At the end of the summer, tomatoes are so plentiful I imagine it’s possible to get sick of them. I never do, though. What is that saying?: When you’re tired of tomatoes, you’re tired of life. Oh, actually that’s a distorted version of Samuel Johnson’s 1777 quotation about life in London. “When a man is tired of London, he is tired of life; for there is in London all that life can afford.”
You could possibly stretch that to the tomato. There is in the tomato all that a food can afford: it is both vegetable and fruit, full of vitamin C, rich in anti-oxidant lycopene, contains a bit of potassium, calcium, vitamin A, vitamins B-6 and B-12, some magnesium, and the perfect amount of sugar. You can eat it out of hand with a little salt (preferably over the sink); chop some up in a salad with avocadoes, corn, black beans, diced red onion, cilantro and a sprinkle of lime juice and olive oil (a salad that needs no recipe); or sauté several cut-up tomatoes with a little butter and an onion and toss it with pasta. You can even throw them whole into a freezer bag and take them out of the freezer in a few weeks or months when you’re looking for that distant taste of summer in a slowly-simmered bolognese sauce.
Our favorite summer dinner is the classic BLT, with a few, or a lot, of tomatoes on the side.
I am never tired of tomatoes. And I sure hope that portends good things for my outlook on life.
I suppose the toast is from homemade bread! Yum!
Not this time, but what a good idea! And probably should make some homemade mayonnaise, too.

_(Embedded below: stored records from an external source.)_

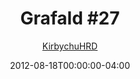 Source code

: ---
title: "Grafald #27"
type: "image"
date: 2012-08-18T00:00:00-04:00
draft: false
categories:
- comics
- collaborations
tags:
- grafald
image_path: "/projects/grafald/comics/img/2012/27.png"
alt_text: ""
is_subpage: true
author: "[KirbychuHRD](https://cohost.org/KirbychuHRD)"
--- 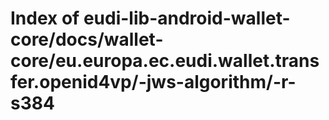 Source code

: # Index of eudi-lib-android-wallet-core/docs/wallet-core/eu.europa.ec.eudi.wallet.transfer.openid4vp/-jws-algorithm/-r-s384
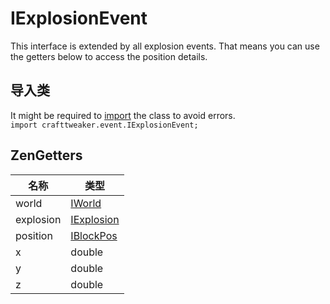 # IExplosionEvent

This interface is extended by all explosion events. That means you can use the getters below to access the position details.

## 导入类
It might be required to [import](/AdvancedFunctions/Import/) the class to avoid errors.  
`import crafttweaker.event.IExplosionEvent;`

## ZenGetters

| 名称        | 类型                                      |
| --------- | --------------------------------------- |
| world     | [IWorld](/Vanilla/World/IWorld/)        |
| explosion | [IExplosion](/Vanilla/World/IExplosion) |
| position  | [IBlockPos](/Vanilla/World/IBlockPos/)  |
| x         | double                                  |
| y         | double                                  |
| z         | double                                  |
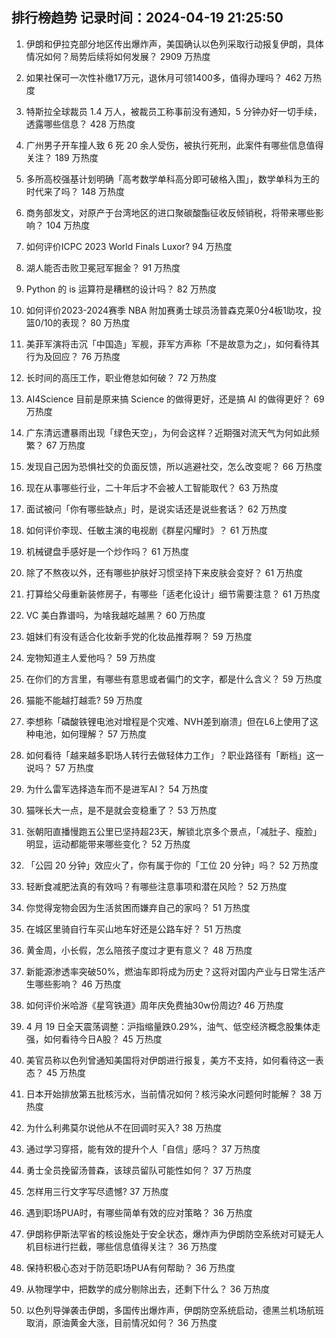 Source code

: 
## 排行榜趋势 记录时间：2024-04-19 21:25:50
  
  1. 伊朗和伊拉克部分地区传出爆炸声，美国确认以色列采取行动报复伊朗，具体情况如何？局势后续将如何发展？ 2909 万热度
    
  2. 如果社保可一次性补缴17万元，退休月可领1400多，值得办理吗？ 462 万热度
    
  3. 特斯拉全球裁员 1.4 万人，被裁员工称事前没有通知，5 分钟办好一切手续，透露哪些信息？ 428 万热度
    
  4. 广州男子开车撞人致 6 死 20 余人受伤，被执行死刑，此案件有哪些信息值得关注？ 189 万热度
    
  5. 多所高校强基计划明确「高考数学单科高分即可破格入围」，数学单科为王的时代来了吗？ 148 万热度
    
  6. 商务部发文，对原产于台湾地区的进口聚碳酸酯征收反倾销税，将带来哪些影响？ 104 万热度
    
  7. 如何评价ICPC 2023 World Finals Luxor? 94 万热度
    
  8. 湖人能否击败卫冕冠军掘金？ 91 万热度
    
  9. Python 的 is 运算符是糟糕的设计吗？ 82 万热度
    
  10. 如何评价2023-2024赛季 NBA 附加赛勇士球员汤普森克莱0分4板1助攻，投篮0/10的表现？ 80 万热度
    
  11. 美菲军演将击沉「中国造」军舰，菲军方声称「不是故意为之」，如何看待其行为及回应？ 76 万热度
    
  12. 长时间的高压工作，职业倦怠如何破？ 72 万热度
    
  13. AI4Science 目前是原来搞 Science 的做得更好，还是搞 AI 的做得更好？ 69 万热度
    
  14. 广东清远遭暴雨出现「绿色天空」，为何会这样？近期强对流天气为何如此频繁？ 67 万热度
    
  15. 发现自己因为恐惧社交的负面反馈，所以逃避社交，怎么改变呢？ 66 万热度
    
  16. 现在从事哪些行业，二十年后才不会被人工智能取代？ 63 万热度
    
  17. 面试被问「你有哪些缺点」时，是说实话还是说些套话？ 62 万热度
    
  18. 如何评价李现、任敏主演的电视剧《群星闪耀时》？ 61 万热度
    
  19. 机械键盘手感好是一个炒作吗？ 61 万热度
    
  20. 除了不熬夜以外，还有哪些护肤好习惯坚持下来皮肤会变好？ 61 万热度
    
  21. 打算给父母重新装修房子，有哪些「适老化设计」细节需要注意？ 61 万热度
    
  22. VC 美白靠谱吗，为啥我越吃越黑？ 60 万热度
    
  23. 姐妹们有没有适合化妆新手党的化妆品推荐啊？ 59 万热度
    
  24. 宠物知道主人爱他吗？ 59 万热度
    
  25. 在你们的方言里，有哪些有意思或者偏门的文字，都是什么含义？ 59 万热度
    
  26. 猫能不能越打越乖? 59 万热度
    
  27. 李想称「磷酸铁锂电池对增程是个灾难、NVH差到崩溃」但在L6上使用了这种电池，如何理解？ 57 万热度
    
  28. 如何看待「越来越多职场人转行去做轻体力工作」？职业路径有「断档」这一说吗？ 57 万热度
    
  29. 为什么雷军选择造车而不是进军AI？ 54 万热度
    
  30. 猫咪长大一点，是不是就会变稳重了？ 53 万热度
    
  31. 张朝阳直播慢跑五公里已坚持超23天，解锁北京多个景点，「减肚子、瘦脸」明显，运动都能带来哪些变化？ 52 万热度
    
  32. 「公园 20 分钟」效应火了，你有属于你的「工位 20 分钟」吗？ 52 万热度
    
  33. 轻断食减肥法真的有效吗？有哪些注意事项和潜在风险？ 52 万热度
    
  34. 你觉得宠物会因为生活贫困而嫌弃自己的家吗？ 51 万热度
    
  35. 在城区里骑自行车买山地车好还是公路车好？ 51 万热度
    
  36. 黄金周，小长假，怎么陪孩子度过才更有意义？ 48 万热度
    
  37. 新能源渗透率突破50%，燃油车即将成为历史？这将对国内产业与日常生活产生哪些影响？ 46 万热度
    
  38. 如何评价米哈游《星穹铁道》周年庆免费抽30w份周边? 46 万热度
    
  39. 4 月 19 日全天震荡调整：沪指缩量跌0.29%，油气、低空经济概念股集体走强，如何看待今日A股？ 45 万热度
    
  40. 美官员称以色列曾通知美国将对伊朗进行报复，美方不支持，如何看待这一表态？ 45 万热度
    
  41. 日本开始排放第五批核污水，当前情况如何？核污染水问题何时能解？ 38 万热度
    
  42. 为什么利弗莫尔说他从不在回调时买入? 38 万热度
    
  43. 通过学习穿搭，能有效的提升个人「自信」感吗？ 37 万热度
    
  44. 勇士全员挽留汤普森，该球员留队可能性如何？ 37 万热度
    
  45. 怎样用三行文字写尽遗憾? 37 万热度
    
  46. 遇到职场PUA时，有哪些简单有效的应对策略？ 36 万热度
    
  47. 伊朗称伊斯法罕省的核设施处于安全状态，爆炸声为伊朗防空系统对可疑无人机目标进行拦截，哪些信息值得关注？ 36 万热度
    
  48. 保持积极心态对于防范职场PUA有何帮助？ 36 万热度
    
  49. 从物理学中，把数学的成分剔除出去，还剩下什么？ 36 万热度
    
  50. 以色列导弹袭击伊朗，多国传出爆炸声，伊朗防空系统启动，德黑兰机场航班取消，原油黄金大涨，目前情况如何？ 36 万热度
     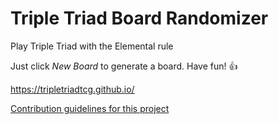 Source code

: # Triple Triad Board Randomizer

Play Triple Triad with the Elemental rule

Just click *New Board* to generate a board. Have fun! 👍

https://tripletriadtcg.github.io/

[Contribution guidelines for this project](index.html)
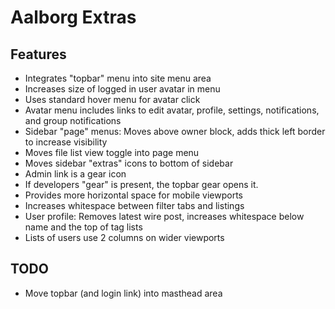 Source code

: 
# Aalborg Extras

## Features

- Integrates "topbar" menu into site menu area
- Increases size of logged in user avatar in menu
- Uses standard hover menu for avatar click
- Avatar menu includes links to edit avatar, profile, settings, notifications, and group notifications
- Sidebar "page" menus: Moves above owner block, adds thick left border to increase visibility
- Moves file list view toggle into page menu
- Moves sidebar "extras" icons to bottom of sidebar
- Admin link is a gear icon
- If developers "gear" is present, the topbar gear opens it.
- Provides more horizontal space for mobile viewports
- Increases whitespace between filter tabs and listings
- User profile: Removes latest wire post, increases whitespace below name and the top of tag lists
- Lists of users use 2 columns on wider viewports

## TODO

- Move topbar (and login link) into masthead area
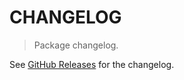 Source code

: # CHANGELOG

> Package changelog.

See [GitHub Releases](https://github.com/stdlib-js/math-base-special-acscdf/releases) for the changelog. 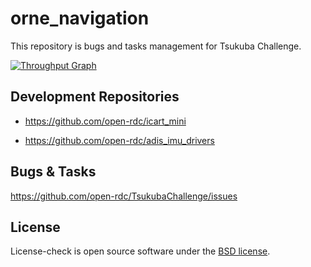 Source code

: orne_navigation
=================

This repository is bugs and tasks management for Tsukuba Challenge.


[![Throughput Graph](https://graphs.waffle.io/open-rdc/tsukubachallenge/throughput.svg)](https://waffle.io/open-rdc/tsukubachallenge/metrics) 


## Development Repositories

* https://github.com/open-rdc/icart_mini

* https://github.com/open-rdc/adis_imu_drivers

## Bugs & Tasks

https://github.com/open-rdc/TsukubaChallenge/issues

## License

License-check is open source software under the [BSD license](https://github.com/open-rdc/icart_mini_ros_pkgs/blob/master/LICENSE).
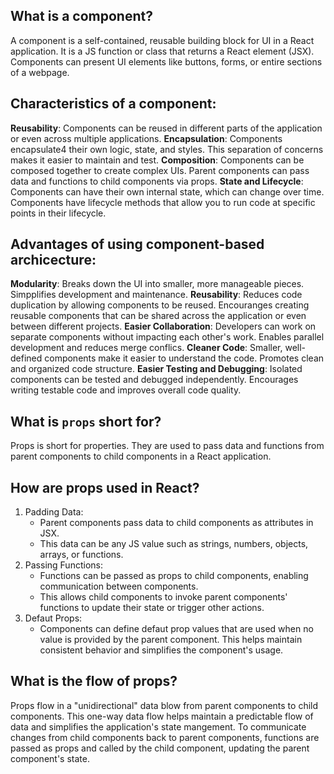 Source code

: ## What is a component?
A component is a self-contained, reusable building block for UI in a React application.
It is a JS function or class that returns a React element (JSX).
Components can present UI elements like buttons, forms, or entire sections of a webpage.

## Characteristics of a component:
**Reusability**: Components can be reused in different parts of the application or even across multiple applications.
**Encapsulation**: Components encapsulate4 their own logic, state, and styles. This separation of concerns makes it easier to maintain and test.
**Composition**: Components can be composed together to create complex UIs. Parent components can pass data and functions to child components via props.
**State and Lifecycle**: Components can have their own internal state, which can change over time. Components have lifecycle methods that allow you to run code at specific points in their lifecycle.

## Advantages of using component-based archicecture:

**Modularity**: Breaks down the UI into smaller, more manageable pieces. Simpplifies development and maintenance.
**Reusability**: Reduces code duplication by allowing components to be reused. Encouranges creating reusable components that can be shared across the application or even between different projects.
**Easier Collaboration**: Developers can work on separate components without impacting each other's work. Enables parallel development and reduces merge conflics.
**Cleaner Code**: Smaller, well-defined components make it easier to understand the code. Promotes clean and organized code structure.
**Easier Testing and Debugging**: Isolated components can be tested and debugged independently. Encourages writing testable code and improves overall code quality.

## What is `props` short for?
Props is short for properties. They are used to pass data and functions from parent components to child components in a React application.

## How are props used in React?
1. Padding Data:
    - Parent components pass data to child components as attributes in JSX.
    - This data can be any JS value such as strings, numbers, objects, arrays, or functions.
2. Passing Functions:
    - Functions can be passed as props to child components, enabling communication between components.
    - This allows child components to invoke parent components' functions to update their state or trigger other actions.
3. Defaut Props:
    - Components can define defaut prop values that are used when no value is provided by the parent component.
    This helps maintain consistent behavior and simplifies the component's usage.

## What is the flow of props?
Props flow in a "unidirectional" data blow from parent components to child components. This one-way data flow helps maintain a predictable flow of data and simplifies the application's state mangement. To communicate changes from child components back to parent components, functions are passed as props and called by the child component, updating the parent component's state.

Any thoughts about green tomatoes…?
Fried green tomatoes is the classic recipe, but I have to admit to never having made them. It always sounded like too much work to bread and fry the slices. However, I might try a New York Times recipe for Green Tomato Salsa Verde once the green tomatoes are piled up in my kitchen. The New York Times has that recipe and a few other green tomato recipes from a few years ago–August 2009, to be exact.